Set in 1910, the film tells the story of the last days in the life of Russian War And Peace author Leo Tolstoy. It stars Helen Mirren (who is of Russian descent and was born Ilyena Mironov) as Tolstoy's wife Sofya, James McAvoy, who plays Tolstoy's secretary, with Christopher Plummer as Tolstoy and Paul Giamatti as Tolstoy's dedicated and slightly priggish disciple, Chertkov.

It is the first film made through Def, the joint, German-based production venture between Meurer and UK producer Chris Curling of Zephyr Films. The two met through ACE, the European producers' network, and have since worked together on the South African film Spoon in 2005 and the German title Almost Heaven the same year. Meurer has tackled ambitious Russian costume dramas before. He produced Alexander Sokurov's Russian Ark, the famous "one take" epic shot in the Hermitage.

They chose to shoot in Germany, says Curling, due to the excellence of German technicians, the generosity of the country's regional funds and its centrality. "It's the centre of Europe - close to Prague, Warsaw and on the way to St Petersburg and Moscow," he says. Def, which is based in the central German city of Halle in the Saxony Anhalt region, where most of the film is being shot, has raised a substantial amount of the film's approximate $39m (£20m) budget out of Germany. In addition to $2.5m (EUR1.6m) from the Federal Film Fund, and a bank loan from Commerzbank in Berlin, it has secured $3.4m (EUR2.2m) from three German equity funds: MDM covering the states of Saxony Anhalt, Thuringen and Saxony, the MBB in Berlin-Brandenberg and the Federal Film Fund, which provides project funding by committee.

Sales agent The Little Film Company has also pre-sold rights to Warner Bros for Germany, Austria and Switzerland.

The set-up reflects the changing nature of the European co-production scene.

"In the days of (the now defunct UK tax break) Section 48, we might have shot in Russia, Germany or Prague," Curling explains. "We would have qualified it as British and done all the post in the UK and maybe the studio (work) in the UK.

"Our main cast is British and all our heads of department are British. We'd have qualified in that way and partly financed it in that way. But with the new UK tax credit, it doesn't work for us at all because the film is not set in the UK and therefore it is not possible to do most of the shooting in the UK. We had to find a different way of financing it. We've financed it with Jens on the lead on the financing. It's a simple German film made by a German and a British producer."
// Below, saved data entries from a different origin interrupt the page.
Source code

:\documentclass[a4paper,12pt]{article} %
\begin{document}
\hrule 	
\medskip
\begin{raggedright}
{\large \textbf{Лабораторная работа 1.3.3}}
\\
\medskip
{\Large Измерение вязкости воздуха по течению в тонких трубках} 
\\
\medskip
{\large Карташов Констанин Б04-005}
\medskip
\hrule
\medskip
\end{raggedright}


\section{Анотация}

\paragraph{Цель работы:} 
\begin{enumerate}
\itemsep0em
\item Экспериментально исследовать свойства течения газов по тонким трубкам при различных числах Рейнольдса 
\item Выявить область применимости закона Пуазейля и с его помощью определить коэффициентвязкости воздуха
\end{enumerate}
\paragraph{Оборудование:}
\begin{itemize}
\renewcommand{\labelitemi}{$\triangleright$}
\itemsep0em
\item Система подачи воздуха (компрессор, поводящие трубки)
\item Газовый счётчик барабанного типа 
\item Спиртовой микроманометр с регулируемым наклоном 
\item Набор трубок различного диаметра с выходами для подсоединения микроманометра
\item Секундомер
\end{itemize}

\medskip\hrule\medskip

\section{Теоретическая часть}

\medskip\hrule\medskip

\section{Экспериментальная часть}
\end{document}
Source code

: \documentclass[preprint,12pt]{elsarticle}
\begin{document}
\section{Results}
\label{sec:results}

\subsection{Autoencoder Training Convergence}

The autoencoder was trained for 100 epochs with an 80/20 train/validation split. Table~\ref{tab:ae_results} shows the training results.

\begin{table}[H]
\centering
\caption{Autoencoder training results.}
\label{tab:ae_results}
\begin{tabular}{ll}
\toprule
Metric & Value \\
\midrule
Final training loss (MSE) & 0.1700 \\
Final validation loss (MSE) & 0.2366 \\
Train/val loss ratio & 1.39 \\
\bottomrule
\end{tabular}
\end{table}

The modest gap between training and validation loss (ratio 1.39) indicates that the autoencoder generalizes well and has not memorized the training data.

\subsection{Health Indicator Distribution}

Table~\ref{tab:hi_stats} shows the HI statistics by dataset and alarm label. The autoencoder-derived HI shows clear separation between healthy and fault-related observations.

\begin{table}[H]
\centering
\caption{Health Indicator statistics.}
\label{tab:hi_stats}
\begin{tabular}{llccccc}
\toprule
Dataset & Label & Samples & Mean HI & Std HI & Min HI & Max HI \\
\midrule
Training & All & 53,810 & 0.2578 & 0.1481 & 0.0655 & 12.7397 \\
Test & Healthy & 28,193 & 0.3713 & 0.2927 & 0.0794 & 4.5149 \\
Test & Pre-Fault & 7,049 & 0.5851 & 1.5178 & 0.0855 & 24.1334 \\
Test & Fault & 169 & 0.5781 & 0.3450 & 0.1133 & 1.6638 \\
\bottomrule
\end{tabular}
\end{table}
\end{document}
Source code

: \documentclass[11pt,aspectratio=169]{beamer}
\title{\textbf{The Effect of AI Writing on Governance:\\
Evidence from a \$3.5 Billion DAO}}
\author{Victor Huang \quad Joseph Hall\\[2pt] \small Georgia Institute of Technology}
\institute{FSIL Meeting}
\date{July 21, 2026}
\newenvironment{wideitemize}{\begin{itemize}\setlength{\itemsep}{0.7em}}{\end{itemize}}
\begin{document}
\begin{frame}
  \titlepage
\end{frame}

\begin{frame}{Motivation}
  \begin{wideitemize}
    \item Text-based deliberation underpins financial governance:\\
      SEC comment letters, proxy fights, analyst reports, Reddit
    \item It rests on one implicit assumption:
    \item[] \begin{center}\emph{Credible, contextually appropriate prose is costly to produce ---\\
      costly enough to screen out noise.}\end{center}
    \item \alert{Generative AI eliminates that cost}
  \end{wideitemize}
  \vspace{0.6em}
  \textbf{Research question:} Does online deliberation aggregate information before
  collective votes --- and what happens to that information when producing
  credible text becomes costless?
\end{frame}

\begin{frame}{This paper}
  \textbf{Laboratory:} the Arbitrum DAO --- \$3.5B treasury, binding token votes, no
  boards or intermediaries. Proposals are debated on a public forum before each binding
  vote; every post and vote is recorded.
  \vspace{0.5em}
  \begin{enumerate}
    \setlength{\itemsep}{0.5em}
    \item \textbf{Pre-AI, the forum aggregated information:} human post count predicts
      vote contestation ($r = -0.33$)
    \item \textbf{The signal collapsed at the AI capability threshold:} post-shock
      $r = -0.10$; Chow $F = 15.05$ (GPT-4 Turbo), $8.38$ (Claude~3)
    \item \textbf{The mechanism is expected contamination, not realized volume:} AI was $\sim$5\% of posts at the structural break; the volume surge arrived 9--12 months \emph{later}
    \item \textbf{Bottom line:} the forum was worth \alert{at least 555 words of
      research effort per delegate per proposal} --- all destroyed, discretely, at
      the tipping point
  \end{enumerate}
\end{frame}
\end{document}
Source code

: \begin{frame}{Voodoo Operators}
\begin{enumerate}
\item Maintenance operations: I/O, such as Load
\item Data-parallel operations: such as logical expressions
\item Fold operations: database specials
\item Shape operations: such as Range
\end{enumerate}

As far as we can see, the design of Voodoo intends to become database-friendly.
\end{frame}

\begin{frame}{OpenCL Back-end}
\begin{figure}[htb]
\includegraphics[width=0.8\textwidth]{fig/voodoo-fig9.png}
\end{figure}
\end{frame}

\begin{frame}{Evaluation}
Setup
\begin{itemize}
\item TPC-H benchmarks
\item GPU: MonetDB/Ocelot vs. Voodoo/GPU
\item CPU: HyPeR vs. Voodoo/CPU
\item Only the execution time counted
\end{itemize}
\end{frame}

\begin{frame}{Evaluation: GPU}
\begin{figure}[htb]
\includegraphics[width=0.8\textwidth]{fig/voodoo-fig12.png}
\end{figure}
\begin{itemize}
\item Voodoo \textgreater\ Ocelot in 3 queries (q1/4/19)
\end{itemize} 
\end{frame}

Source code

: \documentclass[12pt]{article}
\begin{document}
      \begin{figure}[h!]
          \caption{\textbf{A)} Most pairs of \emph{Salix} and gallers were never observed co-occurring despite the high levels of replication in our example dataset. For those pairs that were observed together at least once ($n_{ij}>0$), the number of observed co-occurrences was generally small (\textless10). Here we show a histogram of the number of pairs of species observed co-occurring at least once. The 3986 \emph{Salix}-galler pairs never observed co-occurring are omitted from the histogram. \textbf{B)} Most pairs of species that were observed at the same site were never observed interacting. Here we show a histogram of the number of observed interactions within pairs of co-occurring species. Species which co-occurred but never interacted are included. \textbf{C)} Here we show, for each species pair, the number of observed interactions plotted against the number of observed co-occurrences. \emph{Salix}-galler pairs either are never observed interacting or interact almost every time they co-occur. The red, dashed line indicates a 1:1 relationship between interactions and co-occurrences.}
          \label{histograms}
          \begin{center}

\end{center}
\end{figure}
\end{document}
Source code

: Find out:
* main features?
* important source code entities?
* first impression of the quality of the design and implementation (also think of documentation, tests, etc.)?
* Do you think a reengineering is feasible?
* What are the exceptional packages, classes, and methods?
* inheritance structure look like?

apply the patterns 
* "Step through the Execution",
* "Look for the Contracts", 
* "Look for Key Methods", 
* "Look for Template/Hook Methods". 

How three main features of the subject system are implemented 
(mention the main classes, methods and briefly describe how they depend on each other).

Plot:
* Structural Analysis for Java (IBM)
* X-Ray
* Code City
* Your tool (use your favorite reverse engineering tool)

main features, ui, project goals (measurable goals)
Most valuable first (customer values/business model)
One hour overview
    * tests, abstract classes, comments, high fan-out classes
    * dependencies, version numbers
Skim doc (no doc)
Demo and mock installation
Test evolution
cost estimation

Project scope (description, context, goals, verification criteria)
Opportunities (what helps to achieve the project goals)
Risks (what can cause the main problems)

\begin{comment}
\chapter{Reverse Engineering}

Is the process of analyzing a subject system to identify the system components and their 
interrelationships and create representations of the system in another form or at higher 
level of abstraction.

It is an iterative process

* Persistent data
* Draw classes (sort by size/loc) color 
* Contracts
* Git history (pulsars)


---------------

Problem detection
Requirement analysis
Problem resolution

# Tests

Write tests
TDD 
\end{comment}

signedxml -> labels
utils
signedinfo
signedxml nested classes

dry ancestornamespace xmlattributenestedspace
Russian rights have been sold to producer-distributor Andrei Konchalovsky's Production Center which plans to "team up" with a Russian distributor to release The Last Station. The project may also become an official German-Russian co-production.

The Last Station has had an unusual gestation. In the late 1990s, legendary Holly-wood star Anthony Quinn optioned Jay Parini's novel on which The Last Station is based with a view to playing Tolstoy himself. During the 1990 shoot of Tony Scott's Revenge, Quinn befriended US producer Bonnie Arnold. But the project was never set up, and Arnold moved sideways into animation, producing Over The Hedge and Toy Story. In 1999, two years before Quinn's death, Arnold took over the rights. Four years ago, US director Michael Hoffman, whose diverse credits include Restoration, One Fine Day and Game 6, approached Arnold about the project, having read Parini's novel during a train journey.

Hoffman says he has been shooting the film in a freewheeling way that emphasises the story's contemporary resonance. "I've always felt biographical features are not worth making unless you make them as if they are fictional." He reflects on his decision to use handheld camera, steadicam and elaborate dolly shots: "It's an irreverent kind of period movie... there's a constant movement between the tragic and the melodramatic, the absurd and the ridiculous."

The Last Station is set for completion early next year. The Little Film Company is screening some footage at Cannes.